Lingual hamartomatous lesions can be divided into 4 types depending on the predominant tissue. They are (1) neurovascular, (2) predominantly fatty, (3) smooth muscle, and (4) fatty and predominantly smooth muscle hamartomas which are also called leiomyomatous hamartomas [1]. As per the histopathological description, the present case can be classified as a smooth muscle hamartoma. The majority of lingual hamartomatous lesions have been observed in children and adolescents [4]. In a review by Kreiger et al. [1], the dorsal anterior tongue was the most commonly affected site. In a literature review by Liu et al. [3], most of these types of lesions were located at the base of the tongue in the midline, while the second most affected area after that was the back of the tongue. Hamartomas of the tongue have been described in the medical literature in patients with tuberous sclerosis and orofacial-digital syndrome [3, 4]. Lingual hamartomas can be pedunculated, polypoid, or sessile.
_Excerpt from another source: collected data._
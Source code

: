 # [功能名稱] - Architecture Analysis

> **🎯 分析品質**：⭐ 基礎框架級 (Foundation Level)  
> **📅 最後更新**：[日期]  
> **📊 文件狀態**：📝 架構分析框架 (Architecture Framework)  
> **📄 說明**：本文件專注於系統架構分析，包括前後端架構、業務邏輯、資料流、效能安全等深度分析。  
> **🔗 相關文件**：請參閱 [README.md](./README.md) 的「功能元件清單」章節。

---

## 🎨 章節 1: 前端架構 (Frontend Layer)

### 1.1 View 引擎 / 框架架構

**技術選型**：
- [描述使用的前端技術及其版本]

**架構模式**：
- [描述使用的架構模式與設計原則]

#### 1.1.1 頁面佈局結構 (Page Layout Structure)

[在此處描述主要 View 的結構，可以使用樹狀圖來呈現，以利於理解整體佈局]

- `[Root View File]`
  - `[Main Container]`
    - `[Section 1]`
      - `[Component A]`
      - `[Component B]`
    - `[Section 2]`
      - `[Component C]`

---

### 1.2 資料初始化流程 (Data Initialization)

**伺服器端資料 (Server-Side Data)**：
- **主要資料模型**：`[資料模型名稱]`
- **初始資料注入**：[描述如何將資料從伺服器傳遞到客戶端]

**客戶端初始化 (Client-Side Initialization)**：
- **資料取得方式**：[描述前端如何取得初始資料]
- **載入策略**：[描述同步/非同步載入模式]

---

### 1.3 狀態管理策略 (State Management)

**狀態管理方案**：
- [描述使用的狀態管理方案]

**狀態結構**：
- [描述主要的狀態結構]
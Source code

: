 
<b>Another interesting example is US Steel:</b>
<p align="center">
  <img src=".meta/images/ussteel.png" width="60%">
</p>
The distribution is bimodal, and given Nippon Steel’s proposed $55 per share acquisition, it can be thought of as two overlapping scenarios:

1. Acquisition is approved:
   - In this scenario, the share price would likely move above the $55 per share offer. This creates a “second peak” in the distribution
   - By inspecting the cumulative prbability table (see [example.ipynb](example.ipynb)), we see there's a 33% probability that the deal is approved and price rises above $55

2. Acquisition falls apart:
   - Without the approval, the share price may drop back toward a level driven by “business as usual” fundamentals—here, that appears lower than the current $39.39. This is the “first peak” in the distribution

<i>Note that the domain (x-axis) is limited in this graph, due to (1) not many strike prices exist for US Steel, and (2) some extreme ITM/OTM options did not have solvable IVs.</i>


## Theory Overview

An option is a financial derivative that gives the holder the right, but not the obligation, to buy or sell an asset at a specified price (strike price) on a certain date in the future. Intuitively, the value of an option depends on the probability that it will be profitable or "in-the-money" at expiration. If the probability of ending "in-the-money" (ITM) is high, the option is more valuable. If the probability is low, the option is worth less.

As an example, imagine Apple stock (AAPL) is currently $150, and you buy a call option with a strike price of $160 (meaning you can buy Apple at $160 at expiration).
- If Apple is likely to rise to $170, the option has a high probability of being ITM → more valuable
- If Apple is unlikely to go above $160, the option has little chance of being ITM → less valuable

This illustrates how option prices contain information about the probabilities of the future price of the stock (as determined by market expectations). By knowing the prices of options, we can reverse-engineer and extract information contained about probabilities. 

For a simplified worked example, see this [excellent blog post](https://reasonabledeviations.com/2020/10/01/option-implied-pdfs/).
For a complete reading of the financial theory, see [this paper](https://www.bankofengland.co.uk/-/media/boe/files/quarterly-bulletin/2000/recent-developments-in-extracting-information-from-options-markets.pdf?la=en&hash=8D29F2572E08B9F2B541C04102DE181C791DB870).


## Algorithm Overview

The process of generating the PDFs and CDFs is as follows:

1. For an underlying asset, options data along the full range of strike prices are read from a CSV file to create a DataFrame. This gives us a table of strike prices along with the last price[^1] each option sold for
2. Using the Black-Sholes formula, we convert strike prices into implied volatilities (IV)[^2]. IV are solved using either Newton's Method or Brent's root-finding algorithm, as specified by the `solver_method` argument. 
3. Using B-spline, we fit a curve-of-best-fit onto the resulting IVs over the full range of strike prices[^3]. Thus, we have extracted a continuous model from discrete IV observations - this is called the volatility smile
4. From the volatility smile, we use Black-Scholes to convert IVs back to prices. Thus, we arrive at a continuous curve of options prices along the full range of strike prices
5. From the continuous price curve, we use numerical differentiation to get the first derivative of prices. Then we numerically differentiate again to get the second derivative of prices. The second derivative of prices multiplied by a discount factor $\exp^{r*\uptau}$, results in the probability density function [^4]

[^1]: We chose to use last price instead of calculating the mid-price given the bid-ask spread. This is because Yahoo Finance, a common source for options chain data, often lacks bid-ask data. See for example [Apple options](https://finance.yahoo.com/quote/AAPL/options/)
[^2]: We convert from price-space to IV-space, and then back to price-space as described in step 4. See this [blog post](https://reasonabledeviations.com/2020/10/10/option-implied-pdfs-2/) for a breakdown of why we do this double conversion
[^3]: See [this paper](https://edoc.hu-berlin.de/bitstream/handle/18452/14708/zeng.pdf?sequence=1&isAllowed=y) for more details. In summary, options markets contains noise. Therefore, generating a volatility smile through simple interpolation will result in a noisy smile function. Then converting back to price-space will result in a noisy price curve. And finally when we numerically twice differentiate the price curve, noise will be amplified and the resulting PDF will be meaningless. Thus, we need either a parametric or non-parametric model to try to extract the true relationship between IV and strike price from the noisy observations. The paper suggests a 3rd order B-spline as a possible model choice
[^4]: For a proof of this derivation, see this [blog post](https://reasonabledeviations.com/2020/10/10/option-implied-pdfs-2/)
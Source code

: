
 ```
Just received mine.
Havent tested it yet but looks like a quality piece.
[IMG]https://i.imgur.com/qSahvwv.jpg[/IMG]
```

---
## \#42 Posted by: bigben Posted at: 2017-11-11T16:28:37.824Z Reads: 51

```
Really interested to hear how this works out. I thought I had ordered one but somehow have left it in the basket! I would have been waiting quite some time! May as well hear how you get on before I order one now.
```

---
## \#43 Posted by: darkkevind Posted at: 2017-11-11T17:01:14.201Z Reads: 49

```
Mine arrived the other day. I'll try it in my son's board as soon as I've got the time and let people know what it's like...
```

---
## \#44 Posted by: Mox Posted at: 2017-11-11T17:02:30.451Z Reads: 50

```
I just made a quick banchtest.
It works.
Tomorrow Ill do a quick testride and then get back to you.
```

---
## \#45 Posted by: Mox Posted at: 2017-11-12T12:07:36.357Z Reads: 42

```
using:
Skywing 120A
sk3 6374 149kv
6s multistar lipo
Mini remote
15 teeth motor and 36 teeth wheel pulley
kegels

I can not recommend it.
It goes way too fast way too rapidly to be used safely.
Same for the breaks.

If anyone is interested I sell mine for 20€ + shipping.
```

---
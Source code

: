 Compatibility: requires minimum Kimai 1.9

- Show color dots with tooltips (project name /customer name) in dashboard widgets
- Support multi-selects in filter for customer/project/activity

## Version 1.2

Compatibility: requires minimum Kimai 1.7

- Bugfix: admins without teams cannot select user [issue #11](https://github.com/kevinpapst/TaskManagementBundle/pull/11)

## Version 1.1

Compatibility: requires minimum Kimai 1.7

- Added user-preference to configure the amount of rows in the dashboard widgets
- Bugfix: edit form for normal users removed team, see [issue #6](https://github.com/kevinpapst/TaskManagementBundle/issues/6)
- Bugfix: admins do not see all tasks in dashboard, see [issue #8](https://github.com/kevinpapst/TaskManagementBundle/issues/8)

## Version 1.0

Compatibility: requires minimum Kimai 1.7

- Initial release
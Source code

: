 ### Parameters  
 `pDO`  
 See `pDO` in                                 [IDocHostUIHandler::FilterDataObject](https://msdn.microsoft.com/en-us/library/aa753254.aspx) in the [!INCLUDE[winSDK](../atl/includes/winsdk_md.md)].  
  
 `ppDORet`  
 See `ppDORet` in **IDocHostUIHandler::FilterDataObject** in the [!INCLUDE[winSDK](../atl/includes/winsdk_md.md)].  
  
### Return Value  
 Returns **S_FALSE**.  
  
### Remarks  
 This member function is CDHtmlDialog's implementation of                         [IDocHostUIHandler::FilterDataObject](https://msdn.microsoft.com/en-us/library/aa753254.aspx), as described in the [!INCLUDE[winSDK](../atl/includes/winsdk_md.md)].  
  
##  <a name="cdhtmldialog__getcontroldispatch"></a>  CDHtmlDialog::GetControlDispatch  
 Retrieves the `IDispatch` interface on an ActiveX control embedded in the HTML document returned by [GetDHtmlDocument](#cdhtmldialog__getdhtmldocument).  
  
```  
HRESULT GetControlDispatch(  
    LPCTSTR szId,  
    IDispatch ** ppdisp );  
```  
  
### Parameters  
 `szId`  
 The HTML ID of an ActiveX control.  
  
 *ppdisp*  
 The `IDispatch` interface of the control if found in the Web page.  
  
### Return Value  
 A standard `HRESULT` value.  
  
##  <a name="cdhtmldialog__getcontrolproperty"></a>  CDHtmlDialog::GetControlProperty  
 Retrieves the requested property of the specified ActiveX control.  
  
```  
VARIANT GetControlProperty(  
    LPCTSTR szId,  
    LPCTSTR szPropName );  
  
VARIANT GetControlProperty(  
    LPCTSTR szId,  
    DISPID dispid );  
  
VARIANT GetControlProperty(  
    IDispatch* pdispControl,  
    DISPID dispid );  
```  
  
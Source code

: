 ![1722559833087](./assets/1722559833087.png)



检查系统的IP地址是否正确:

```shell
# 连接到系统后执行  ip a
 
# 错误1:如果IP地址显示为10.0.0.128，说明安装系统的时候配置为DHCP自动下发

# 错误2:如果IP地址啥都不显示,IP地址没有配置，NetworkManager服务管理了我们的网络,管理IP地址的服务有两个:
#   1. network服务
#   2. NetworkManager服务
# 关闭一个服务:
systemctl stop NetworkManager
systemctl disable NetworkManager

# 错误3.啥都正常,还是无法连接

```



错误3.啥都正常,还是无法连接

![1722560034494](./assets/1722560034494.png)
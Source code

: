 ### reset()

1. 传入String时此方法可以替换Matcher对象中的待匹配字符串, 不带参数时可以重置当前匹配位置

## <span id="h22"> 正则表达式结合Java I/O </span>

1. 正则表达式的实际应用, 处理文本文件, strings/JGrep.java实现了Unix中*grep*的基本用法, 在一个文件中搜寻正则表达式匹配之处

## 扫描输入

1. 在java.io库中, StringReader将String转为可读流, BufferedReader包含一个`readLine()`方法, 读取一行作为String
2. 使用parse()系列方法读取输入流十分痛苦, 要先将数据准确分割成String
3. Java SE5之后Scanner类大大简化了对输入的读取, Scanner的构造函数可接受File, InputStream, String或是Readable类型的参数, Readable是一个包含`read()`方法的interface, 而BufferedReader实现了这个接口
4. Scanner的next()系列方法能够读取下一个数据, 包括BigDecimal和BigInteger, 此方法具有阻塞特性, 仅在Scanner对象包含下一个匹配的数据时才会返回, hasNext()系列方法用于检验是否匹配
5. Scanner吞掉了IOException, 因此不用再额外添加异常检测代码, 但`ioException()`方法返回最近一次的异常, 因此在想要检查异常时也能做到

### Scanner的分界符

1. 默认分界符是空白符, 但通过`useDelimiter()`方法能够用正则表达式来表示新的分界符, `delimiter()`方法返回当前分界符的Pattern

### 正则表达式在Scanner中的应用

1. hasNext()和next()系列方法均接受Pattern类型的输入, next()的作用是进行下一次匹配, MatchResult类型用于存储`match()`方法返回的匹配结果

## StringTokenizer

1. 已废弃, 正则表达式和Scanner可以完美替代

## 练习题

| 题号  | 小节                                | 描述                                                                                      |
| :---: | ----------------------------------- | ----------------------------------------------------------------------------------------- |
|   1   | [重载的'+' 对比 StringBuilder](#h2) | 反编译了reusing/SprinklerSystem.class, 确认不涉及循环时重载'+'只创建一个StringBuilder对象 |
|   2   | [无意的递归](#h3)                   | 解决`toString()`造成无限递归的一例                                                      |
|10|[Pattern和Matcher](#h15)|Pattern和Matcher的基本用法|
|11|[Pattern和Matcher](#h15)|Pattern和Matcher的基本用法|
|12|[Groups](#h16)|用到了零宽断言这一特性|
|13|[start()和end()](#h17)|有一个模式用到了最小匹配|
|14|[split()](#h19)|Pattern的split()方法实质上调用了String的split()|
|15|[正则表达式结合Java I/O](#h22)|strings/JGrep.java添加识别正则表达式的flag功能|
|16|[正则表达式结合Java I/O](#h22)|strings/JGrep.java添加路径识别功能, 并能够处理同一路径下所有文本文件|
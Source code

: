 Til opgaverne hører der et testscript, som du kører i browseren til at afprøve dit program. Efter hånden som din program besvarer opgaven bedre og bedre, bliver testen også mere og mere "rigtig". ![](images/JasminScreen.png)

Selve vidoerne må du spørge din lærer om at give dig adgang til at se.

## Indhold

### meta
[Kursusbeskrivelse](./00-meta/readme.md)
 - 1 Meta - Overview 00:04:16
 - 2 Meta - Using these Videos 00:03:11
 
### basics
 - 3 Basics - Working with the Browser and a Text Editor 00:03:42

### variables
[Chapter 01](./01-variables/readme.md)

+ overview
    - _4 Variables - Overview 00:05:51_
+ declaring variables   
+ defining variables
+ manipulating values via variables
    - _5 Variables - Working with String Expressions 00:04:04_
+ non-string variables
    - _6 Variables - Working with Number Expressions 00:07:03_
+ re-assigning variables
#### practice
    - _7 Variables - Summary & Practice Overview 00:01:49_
Patients with lingual hamartomas are usually asymptomatic. Symptomatic children may have feeding difficulties and even failure to thrive [3]. A lingual hamartoma located posteriorly should be thoroughly investigated particularly when the lesion is adjacent to the foramen cecum. A lingual thyroid can be located in the same area, and surgical excision of the mass without adequate work up may render the child hypothyroid as it may be the patient’s only functioning thyroid tissue [3]. Clinical examination and ultrasound of the neck can confirm whether the cervical thyroid is present. Lingual thyroid tissue can however coexist with a normal carotid thyroid. In the event of any doubt, a thyroid uptake scans can be done for confirmation [3]. In our case, the anterior tongue lesion ruled out the possibility of a lingual thyroid, and hence, no further imaging study was carried out.
The differential diagnosis of congenital lesions of the tongue include lingual thyroid, vascular and lymphatic lesions (capillary hemangioma, lymphangioma, pyogenic granuloma), traumatic lesions and benign and malignant neoplasms [1, 3]. Because lingual hamartomas can clinically resemble other lesions, histopathologic evaluation is required for a definitive diagnosis [3]. In some cases, CT and MRI are used, although their usefulness is limited for two reasons. The first is that since the oropharynx is often apparent on inspection, CT and MRI findings are less useful in characterizing lingual hamartomas. The second reason is that radiation exposure, especially in children, carries a high risk [3, 5].
Complete excision of the tumor is the treatment of choice with the inclusion of margin when there is suspicion of malignancy in the differential diagnoses [3]. Surgical approach is usually transoral using either conventional methods or a laser if the size of the tumor does not exceed 3 cm [6, 7]. In the case of a large tumor involving the tongue base and the vallecula, a suprahyoid pharyngotomy approach is recommended by some authors because it allows for better vascular control in richly vascular lesions [4]. The prognosis is favorable with no recurrence of cases after complete excision surgery [8,9,10].